MATERIAL PROVIDED: Begin
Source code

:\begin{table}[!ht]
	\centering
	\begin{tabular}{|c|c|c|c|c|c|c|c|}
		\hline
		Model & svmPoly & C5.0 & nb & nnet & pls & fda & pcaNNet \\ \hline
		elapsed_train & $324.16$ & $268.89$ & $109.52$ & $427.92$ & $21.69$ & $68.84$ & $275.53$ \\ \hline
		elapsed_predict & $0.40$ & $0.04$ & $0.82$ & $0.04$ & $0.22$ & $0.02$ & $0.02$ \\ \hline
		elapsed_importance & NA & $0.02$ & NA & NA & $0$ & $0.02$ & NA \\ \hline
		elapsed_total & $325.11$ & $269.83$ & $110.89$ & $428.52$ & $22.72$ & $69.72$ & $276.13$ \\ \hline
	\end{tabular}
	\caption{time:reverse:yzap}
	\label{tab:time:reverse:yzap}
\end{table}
MATERIAL PROVIDED: End
• **PROBLEM REQUIREMENTS**: Tail of the listing, starting at the line with "elapsed_train & $324.16$" and ending at the last line: output it exactly and add nothing.

• **SOLUTION TO THE EXERCISE**:
		elapsed_train & $324.16$ & $268.89$ & $109.52$ & $427.92$ & $21.69$ & $68.84$ & $275.53$ \\ \hline
		elapsed_predict & $0.40$ & $0.04$ & $0.82$ & $0.04$ & $0.22$ & $0.02$ & $0.02$ \\ \hline
		elapsed_importance & NA & $0.02$ & NA & NA & $0$ & $0.02$ & NA \\ \hline
		elapsed_total & $325.11$ & $269.83$ & $110.89$ & $428.52$ & $22.72$ & $69.72$ & $276.13$ \\ \hline
	\end{tabular}
	\caption{time:reverse:yzap}
	\label{tab:time:reverse:yzap}
\end{table}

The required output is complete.